Particularly useful heat-bleachable backside antihalation compositions can include an infrared radiation absorbing compound such as an oxonol dyes and various other compounds used in combination with a hexaarylbiimidazole (also known as a “HABI”), or mixtures thereof. Such HABI compounds are well known in the art, such as U.S. Pat. No. 4,196,002 (Levinson et al.), U.S. Pat. No. 5,652,091 (Perry et al.), and U.S. Pat. No. 5,672,562 (Perry et al.), all incorporated herein by reference. Examples of such heat-bleachable compositions are described for example in U.S. Pat. No. 6,558,880 (Goswami et al.) and U.S. Pat. No. 6,514,677 (Ramsden et al.) both incorporated herein by reference.
Under practical conditions of use, the compositions are heated to provide bleaching at a temperature of at least 90° C. for at least 0.5 seconds. Preferably, bleaching is carried out at a temperature of from about 100° C. to about 200° C. for from about 5 to about 20 seconds. Most preferred bleaching is carried out within 20 seconds at a temperature of from about 110° C. to about 130° C.
In preferred embodiments, the photothermographic materials of this invention include a surface protective layer on the same side of the support as the one or more thermally-developable layers, an antihalation layer on the opposite side of the support, or both a surface protective layer and an antihalation layer on their respective sides of the support.
Imaging/Development
While the photothermographic materials of this invention can be imaged in any suitable manner consistent with the type of material using any suitable imaging source (typically some type of radiation or electronic signal for photothermographic materials and some type of thermal source for thermographic materials), the following discussion will be directed to the preferred imaging means for photothermographic materials. Generally, the materials are sensitive to radiation in the range of from about 400 to about 1150 nm (preferably from about 600 to about 850 nm).
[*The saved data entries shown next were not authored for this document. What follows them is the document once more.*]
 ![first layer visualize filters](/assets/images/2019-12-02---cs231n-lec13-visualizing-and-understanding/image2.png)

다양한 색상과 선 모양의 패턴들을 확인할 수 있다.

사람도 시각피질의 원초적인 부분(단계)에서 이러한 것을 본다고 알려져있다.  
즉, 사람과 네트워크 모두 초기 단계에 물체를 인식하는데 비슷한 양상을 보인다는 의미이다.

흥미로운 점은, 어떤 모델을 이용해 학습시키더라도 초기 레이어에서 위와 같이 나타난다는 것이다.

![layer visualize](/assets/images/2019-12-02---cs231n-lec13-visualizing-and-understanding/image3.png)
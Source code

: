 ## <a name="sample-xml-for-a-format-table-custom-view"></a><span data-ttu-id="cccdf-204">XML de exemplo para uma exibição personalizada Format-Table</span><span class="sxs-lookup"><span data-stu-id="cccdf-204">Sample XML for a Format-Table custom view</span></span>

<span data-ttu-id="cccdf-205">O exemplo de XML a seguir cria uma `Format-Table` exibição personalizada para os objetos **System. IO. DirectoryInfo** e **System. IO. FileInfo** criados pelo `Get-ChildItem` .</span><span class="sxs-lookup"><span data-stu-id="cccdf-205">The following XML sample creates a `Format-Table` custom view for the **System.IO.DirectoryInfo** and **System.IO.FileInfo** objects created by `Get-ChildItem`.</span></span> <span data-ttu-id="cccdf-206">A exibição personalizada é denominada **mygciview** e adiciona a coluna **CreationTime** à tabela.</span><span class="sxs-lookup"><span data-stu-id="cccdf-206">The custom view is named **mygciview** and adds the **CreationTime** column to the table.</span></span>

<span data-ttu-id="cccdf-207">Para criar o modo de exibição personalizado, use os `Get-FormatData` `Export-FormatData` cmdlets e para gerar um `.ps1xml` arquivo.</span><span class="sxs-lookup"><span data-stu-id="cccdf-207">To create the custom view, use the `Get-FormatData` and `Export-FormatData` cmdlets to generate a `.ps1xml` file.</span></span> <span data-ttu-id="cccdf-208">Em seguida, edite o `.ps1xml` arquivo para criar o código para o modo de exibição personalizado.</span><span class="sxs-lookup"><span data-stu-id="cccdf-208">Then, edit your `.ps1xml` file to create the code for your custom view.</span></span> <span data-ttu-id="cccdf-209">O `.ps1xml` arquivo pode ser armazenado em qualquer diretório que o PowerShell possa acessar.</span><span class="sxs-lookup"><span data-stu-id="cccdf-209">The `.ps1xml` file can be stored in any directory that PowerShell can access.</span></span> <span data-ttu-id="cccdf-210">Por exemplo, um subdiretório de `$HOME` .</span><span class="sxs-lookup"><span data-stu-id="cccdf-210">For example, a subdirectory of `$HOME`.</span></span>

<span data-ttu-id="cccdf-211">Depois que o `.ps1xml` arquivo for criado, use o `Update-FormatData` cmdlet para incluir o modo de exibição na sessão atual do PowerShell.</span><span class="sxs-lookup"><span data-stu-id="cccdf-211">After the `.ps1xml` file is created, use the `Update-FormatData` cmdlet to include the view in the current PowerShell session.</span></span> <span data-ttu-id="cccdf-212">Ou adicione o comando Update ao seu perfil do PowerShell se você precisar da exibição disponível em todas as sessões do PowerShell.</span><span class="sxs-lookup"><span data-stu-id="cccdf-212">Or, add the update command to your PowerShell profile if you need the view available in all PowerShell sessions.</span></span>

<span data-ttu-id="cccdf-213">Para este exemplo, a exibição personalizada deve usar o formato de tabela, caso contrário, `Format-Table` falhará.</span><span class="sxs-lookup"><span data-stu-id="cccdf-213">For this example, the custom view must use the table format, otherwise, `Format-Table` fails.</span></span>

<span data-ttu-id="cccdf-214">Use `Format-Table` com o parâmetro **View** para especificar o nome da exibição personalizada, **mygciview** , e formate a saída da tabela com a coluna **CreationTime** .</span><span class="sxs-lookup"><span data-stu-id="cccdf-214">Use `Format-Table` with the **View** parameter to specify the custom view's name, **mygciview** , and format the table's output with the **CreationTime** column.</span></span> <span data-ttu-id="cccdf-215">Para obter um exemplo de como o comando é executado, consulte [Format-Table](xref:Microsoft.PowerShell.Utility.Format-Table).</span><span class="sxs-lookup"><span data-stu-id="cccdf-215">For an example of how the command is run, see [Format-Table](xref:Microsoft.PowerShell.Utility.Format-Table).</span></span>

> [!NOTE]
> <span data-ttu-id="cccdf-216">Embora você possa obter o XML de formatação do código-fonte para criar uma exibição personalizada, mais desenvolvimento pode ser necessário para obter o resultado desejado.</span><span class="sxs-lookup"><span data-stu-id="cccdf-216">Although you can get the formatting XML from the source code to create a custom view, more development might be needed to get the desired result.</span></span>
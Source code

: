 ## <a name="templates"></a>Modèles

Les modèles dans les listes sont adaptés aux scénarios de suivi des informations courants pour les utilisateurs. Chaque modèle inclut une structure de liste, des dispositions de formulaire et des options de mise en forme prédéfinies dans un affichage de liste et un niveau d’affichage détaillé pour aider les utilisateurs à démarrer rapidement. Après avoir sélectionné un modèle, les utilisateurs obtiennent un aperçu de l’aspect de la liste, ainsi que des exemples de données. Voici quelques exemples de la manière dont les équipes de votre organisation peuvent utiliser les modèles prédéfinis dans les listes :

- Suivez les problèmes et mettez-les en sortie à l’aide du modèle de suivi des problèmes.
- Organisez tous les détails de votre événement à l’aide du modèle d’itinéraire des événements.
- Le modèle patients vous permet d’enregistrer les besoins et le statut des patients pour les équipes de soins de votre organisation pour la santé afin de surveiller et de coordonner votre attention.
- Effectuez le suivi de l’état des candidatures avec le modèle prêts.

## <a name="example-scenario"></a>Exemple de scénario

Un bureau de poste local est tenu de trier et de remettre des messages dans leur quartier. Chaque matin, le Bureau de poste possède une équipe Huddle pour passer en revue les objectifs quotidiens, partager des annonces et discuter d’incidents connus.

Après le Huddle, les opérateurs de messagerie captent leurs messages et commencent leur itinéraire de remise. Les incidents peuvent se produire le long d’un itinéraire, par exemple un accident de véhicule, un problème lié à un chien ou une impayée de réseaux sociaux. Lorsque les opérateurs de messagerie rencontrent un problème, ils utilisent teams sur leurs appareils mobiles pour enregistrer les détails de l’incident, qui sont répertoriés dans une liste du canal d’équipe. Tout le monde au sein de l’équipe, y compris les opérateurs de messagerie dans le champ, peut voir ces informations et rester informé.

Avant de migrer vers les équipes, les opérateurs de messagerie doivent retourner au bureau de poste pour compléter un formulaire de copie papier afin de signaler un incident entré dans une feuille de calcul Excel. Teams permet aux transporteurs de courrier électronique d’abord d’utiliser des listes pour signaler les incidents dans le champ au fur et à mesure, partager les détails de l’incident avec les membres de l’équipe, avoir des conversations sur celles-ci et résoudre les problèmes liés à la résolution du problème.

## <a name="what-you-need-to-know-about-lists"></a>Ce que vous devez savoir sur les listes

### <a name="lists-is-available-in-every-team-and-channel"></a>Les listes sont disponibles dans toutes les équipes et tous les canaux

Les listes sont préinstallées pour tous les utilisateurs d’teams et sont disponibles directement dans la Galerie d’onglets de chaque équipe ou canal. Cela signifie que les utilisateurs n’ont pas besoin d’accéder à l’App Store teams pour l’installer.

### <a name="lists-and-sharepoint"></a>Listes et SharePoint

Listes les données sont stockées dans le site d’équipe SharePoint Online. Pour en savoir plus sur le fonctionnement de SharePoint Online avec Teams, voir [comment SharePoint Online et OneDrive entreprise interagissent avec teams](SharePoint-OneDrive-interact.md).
Imaging can be achieved by exposing the photothermographic materials to a suitable source of radiation to which they are sensitive, including ultraviolet light, visible light, near infrared radiation and infrared radiation to provide a latent image. Suitable exposure means are well known and include laser diodes that emit radiation in the desired region, photodiodes and others described in the art, including Research Disclosure, September 1996, item 38957, (such as sunlight, xenon lamps and fluorescent lamps). Particularly useful exposure means uses laser diodes, including laser diodes that are modulated to increase imaging efficiency using what is known as multilongitudinal exposure techniques as described in U.S. Pat. No. 5,780,207 (Mohapatra et al.). Other exposure techniques are described in U.S. Pat. No. 5,493,327 (McCallum et al.).
For using the photothermographic materials, development conditions will vary, depending on the construction used but will typically involve heating the imagewise exposed material at a suitably elevated temperature. Thus, the latent image can be developed by heating the exposed material at a moderately elevated temperature of, for example, from about 50° C. to about 250° C. (preferably from about 80° C. to about 200° C. and more preferably from about 100° C. to about 200° C.) for a sufficient period of time, generally from about 1 to about 120 seconds. Heating can be accomplished using any suitable heating means such as a hot plate, a steam iron, a hot roller or a heating bath.
In some methods, the development is carried out in two steps. Thermal development takes place at a higher temperature for a shorter time (for example, at about 150° C. for up to 10 seconds), followed by thermal diffusion at a lower temperature (for example, at about 80° C.) in the presence of a transfer solvent.
The following examples are representative of the present invention and its practice and are not meant to be limiting in any manner.
Methods and Materials for the Examples:
All materials used in the following examples are readily available from standard commercial sources or prepared using known procedures and starting materials unless otherwise specified. All percentages are by weight unless otherwise indicated.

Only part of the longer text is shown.